For an administration loath to disclose much to the press, these former members of same, mostly dedicated public servants who made key decisions and kept good records, now can’t shut up, to the delight of presidential scholars. “When you have 20 people all saying the same thing, you begin to get a clear picture of what was going on,” says Young. One of the best books: “The Price of Loyalty,” a chronicle of former Bush treasury secretary Paul O’Neill’s two years in the Bush administration, by Pulitzer Prize-winning author Ron Suskind.
As for the “why write a book?” question, Palin clearly hopes “to cash in on her notoriety,” Young says. “Her story is amazing; a year and a half ago she was just an obscure Alaska politician. She’s going to make money; at the same time, she’s going to be justifying her past actions and framing her visions.”
William Woodward, a history professor at Seattle Pacific University, says that politicians with no further ax to grind can write splendid memoirs, such as:
The diaries of John Quincy Adams: From his 20s as a diplomat through his presidency to his death at age 81, Adams rose at 4 a.m. every morning, read his Bible, then wrote in his diary for an hour.
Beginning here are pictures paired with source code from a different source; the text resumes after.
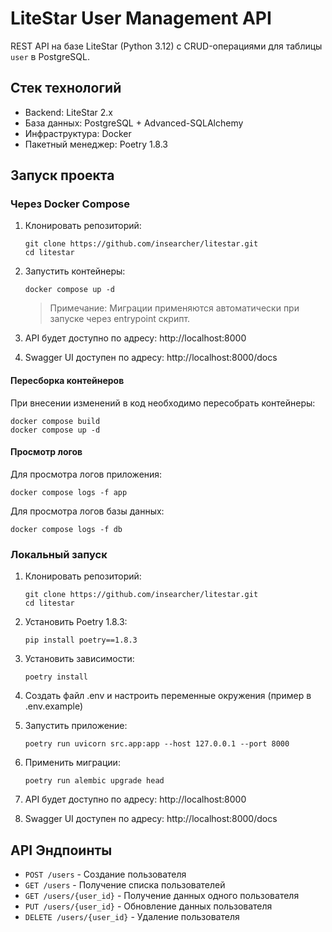 # LiteStar User Management API

REST API на базе LiteStar (Python 3.12) с CRUD-операциями для таблицы `user` в PostgreSQL.

## Стек технологий

- Backend: LiteStar 2.x
- База данных: PostgreSQL + Advanced-SQLAlchemy
- Инфраструктура: Docker
- Пакетный менеджер: Poetry 1.8.3

## Запуск проекта

### Через Docker Compose

1. Клонировать репозиторий:
   ```
   git clone https://github.com/insearcher/litestar.git
   cd litestar
   ```

2. Запустить контейнеры:
   ```
   docker compose up -d
   ```

   > Примечание: Миграции применяются автоматически при запуске через entrypoint скрипт.

3. API будет доступно по адресу: http://localhost:8000
4. Swagger UI доступен по адресу: http://localhost:8000/docs

#### Пересборка контейнеров

При внесении изменений в код необходимо пересобрать контейнеры:

```
docker compose build
docker compose up -d
```

#### Просмотр логов

Для просмотра логов приложения:

```
docker compose logs -f app
```

Для просмотра логов базы данных:

```
docker compose logs -f db
```

### Локальный запуск

1. Клонировать репозиторий:
   ```
   git clone https://github.com/insearcher/litestar.git
   cd litestar
   ```

2. Установить Poetry 1.8.3:
   ```
   pip install poetry==1.8.3
   ```

3. Установить зависимости:
   ```
   poetry install
   ```

4. Создать файл .env и настроить переменные окружения (пример в .env.example)

5. Запустить приложение:
   ```
   poetry run uvicorn src.app:app --host 127.0.0.1 --port 8000
   ```

6. Применить миграции:
   ```
   poetry run alembic upgrade head
   ```

7. API будет доступно по адресу: http://localhost:8000
8. Swagger UI доступен по адресу: http://localhost:8000/docs

## API Эндпоинты

- `POST /users` - Создание пользователя
- `GET /users` - Получение списка пользователей
- `GET /users/{user_id}` - Получение данных одного пользователя
- `PUT /users/{user_id}` - Обновление данных пользователя
- `DELETE /users/{user_id}` - Удаление пользователя
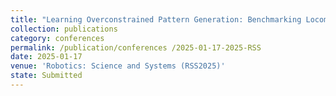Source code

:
 ```yaml
---
title: "Learning Overconstrained Pattern Generation: Benchmarking Locomotion with Closed-Loop Legs"
collection: publications
category: conferences 
permalink: /publication/conferences /2025-01-17-2025-RSS
date: 2025-01-17
venue: 'Robotics: Science and Systems (RSS2025)'
state: Submitted
---
```

<!-- Recommended citation:  Haoran Sun, Bangchao Huang, Zishang Zhang, RonghanXU, Junwei Lv, **Guojing Huang**, Guangyi Huang, Wei Zhang, Jia Pan, Fang Wan, Chaoyang Song. (2025). "Learning Overconstrained Pattern Generation: Benchmarking Locomotion with Closed-Loop Legs,"<i>2025 Robotics: Science and Systems (RSS)</i>.  -->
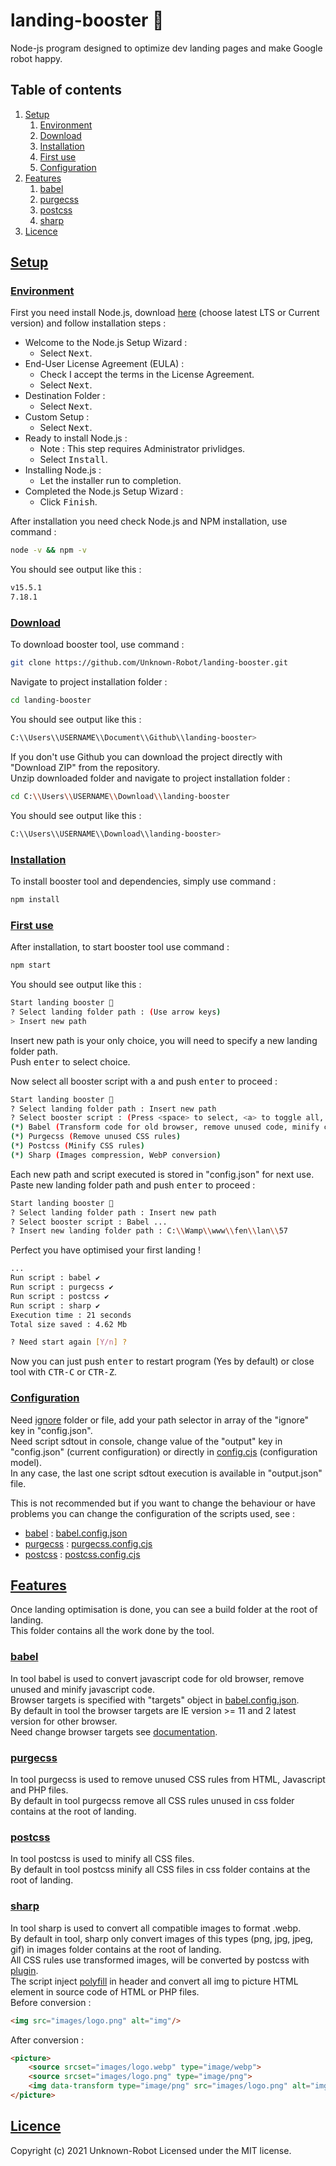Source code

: # landing-booster 🚀

Node-js program designed to optimize dev landing pages and make Google robot happy.

## Table of contents
1.  [Setup](#setup)
    1.  [Environment](#environment)
    2.  [Download](#download)
    3.  [Installation](#installation)
    4.  [First use](#start)
    5.  [Configuration](#configuration)
2.  [Features](#features)
    1.  [babel](#babel)
    2.  [purgecss](#purgecss)
    3.  [postcss](#postcss)
    4.  [sharp](#sharp)
3.  [Licence](#licence)

## [Setup](#setup)
<a name="setup"></a>

### [Environment](#environment)
<a name="environment"></a>

First you need install Node.js, download [here](<https://nodejs.org/en/download/>) (choose latest LTS or Current version) and follow installation steps :<br>
- Welcome to the Node.js Setup Wizard :
    - Select <kbd>Next</kbd>.
- End-User License Agreement (EULA) :
    - Check I accept the terms in the License Agreement.
    - Select <kbd>Next</kbd>.
- Destination Folder :
    - Select <kbd>Next</kbd>.
- Custom Setup :
    - Select <kbd>Next</kbd>.
- Ready to install Node.js :
    - Note : This step requires Administrator privlidges.
    - Select <kbd>Install</kbd>.
- Installing Node.js :
    - Let the installer run to completion.
- Completed the Node.js Setup Wizard :
    - Click <kbd>Finish</kbd>.

After installation you need check Node.js and NPM installation, use command :
```sh
node -v && npm -v
```

You should see output like this :
```sh
v15.5.1
7.18.1
```

### [Download](#download)
<a name="download"></a>

To download booster tool, use command : 
```sh
git clone https://github.com/Unknown-Robot/landing-booster.git
```
Navigate to project installation folder :
```sh
cd landing-booster
```
You should see output like this :
```sh
C:\\Users\\USERNAME\\Document\\Github\\landing-booster>
```

If you don't use Github you can download the project directly with "Download ZIP" from the repository.<br>
Unzip downloaded folder and navigate to project installation folder :
```sh
cd C:\\Users\\USERNAME\\Download\\landing-booster
```
You should see output like this :
```sh
C:\\Users\\USERNAME\\Download\\landing-booster>
```

### [Installation](#installation)
<a name="installation"></a>

To install booster tool and dependencies, simply use command :
```sh
npm install
```

### [First use](#start)
<a name="start"></a>

After installation, to start booster tool use command :
```sh
npm start
```

You should see output like this :
```sh
Start landing booster 🚀
? Select landing folder path : (Use arrow keys)
> Insert new path
```

Insert new path is your only choice, you will need to specify a new landing folder path.<br>
Push <kbd>enter</kbd> to select choice.<br>

Now select all booster script with <kbd>a</kbd> and push <kbd>enter</kbd> to proceed :
```sh
Start landing booster 🚀
? Select landing folder path : Insert new path
? Select booster script : (Press <space> to select, <a> to toggle all, ...
(*) Babel (Transform code for old browser, remove unused code, minify code) [required]
(*) Purgecss (Remove unused CSS rules)
(*) Postcss (Minify CSS rules)
(*) Sharp (Images compression, WebP conversion)
```

Each new path and script executed is stored in "config.json" for next use.<br>
Paste new landing folder path and push <kbd>enter</kbd> to proceed :
```sh
Start landing booster 🚀
? Select landing folder path : Insert new path
? Select booster script : Babel ...
? Insert new landing folder path : C:\\Wamp\\www\\fen\\lan\\57
```

Perfect you have optimised your first landing !
```sh
...
Run script : babel ✔
Run script : purgecss ✔
Run script : postcss ✔
Run script : sharp ✔
Execution time : 21 seconds
Total size saved : 4.62 Mb

? Need start again [Y/n] ?
```
Now you can just push <kbd>enter</kbd> to restart program (Yes by default) or close tool with <kbd>CTR-C</kbd> or <kbd>CTR-Z</kbd>.

### [Configuration](#configuration)
<a name="configuration"></a>

Need [ignore](https://babeljs.io/docs/en/options#ignore) folder or file, add your path selector in array of the "ignore" key in "config.json".<br>
Need script sdtout in console, change value of the "output" key in "config.json" (current configuration) or directly in [config.cjs](config.cjs) (configuration model).<br>
In any case, the last one script sdtout execution is available in "output.json" file.<br>

This is not recommended but if you want to change the behaviour or have problems you can change the configuration of the scripts used, see :
  - [babel](https://babeljs.io/docs/en/options) : [babel.config.json](babel.config.json)
  - [purgecss](https://purgecss.com/configuration.html) : [purgecss.config.cjs](purgecss.config.cjs)
  - [postcss](https://github.com/postcss/postcss-cli) : [postcss.config.cjs](postcss.config.cjs)

## [Features](#features)
<a name="features"></a>
Once landing optimisation is done, you can see a build folder at the root of landing.<br>
This folder contains all the work done by the tool.<br>

### [babel](#babel)
<a name="babel"></a>
In tool babel is used to convert javascript code for old browser, remove unused and minify javascript code.<br>
Browser targets is specified with "targets" object in [babel.config.json](babel.config.json).<br>
By default in tool the browser targets are IE version >= 11 and 2 latest version for other browser.<br>
Need change browser targets see [documentation](https://babeljs.io/docs/en/babel-preset-env#targets).<br>

### [purgecss](#purgecss)
<a name="purgecss"></a>
In tool purgecss is used to remove unused CSS rules from HTML, Javascript and PHP files.<br>
By default in tool purgecss remove all CSS rules unused in css folder contains at the root of landing.<br>

### [postcss](#postcss)
<a name="postcss"></a>
In tool postcss is used to minify all CSS files.<br>
By default in tool postcss minify all CSS files in css folder contains at the root of landing.<br>

### [sharp](#sharp)
<a name="sharp"></a>
In tool sharp is used to convert all compatible images to format .webp.<br>
By default in tool, sharp only convert images of this types (png, jpg, jpeg, gif) in images folder contains at the root of landing.<br>
All CSS rules use transformed images, will be converted by postcss with [plugin](webp-in-css/plugin.js).<br>
The script inject [polyfill](webp-in-css/polyfill.js) in header and convert all img to picture HTML element in source code of HTML or PHP files.<br>
Before conversion :
```html
<img src="images/logo.png" alt="img"/>
```
After conversion :
```html
<picture>
    <source srcset="images/logo.webp" type="image/webp">
    <source srcset="images/logo.png" type="image/png">
    <img data-transform type="image/png" src="images/logo.png" alt="img"/>
</picture>
```

## [Licence](#licence)
<a name="licence"></a>
Copyright (c) 2021 Unknown-Robot Licensed under the MIT license.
He committed his “vitriolic thoughts on everybody he had to work with on both sides of the Atlantic,” Woodward says. “He wasn’t writing notes, he was writing for future readers.”
Henry Stimson’s memoir: Stimson, secretary of war under both the Taft and Franklin Roosevelt administrations, was a “modest man” who thought he was “a servant of the people.” Stinson dictated his memoir, “On Active Service in Peace and War,” to a young Harvard scholar, McGeorge Bundy, who would eventually serve as President John Kennedy’s national-security adviser.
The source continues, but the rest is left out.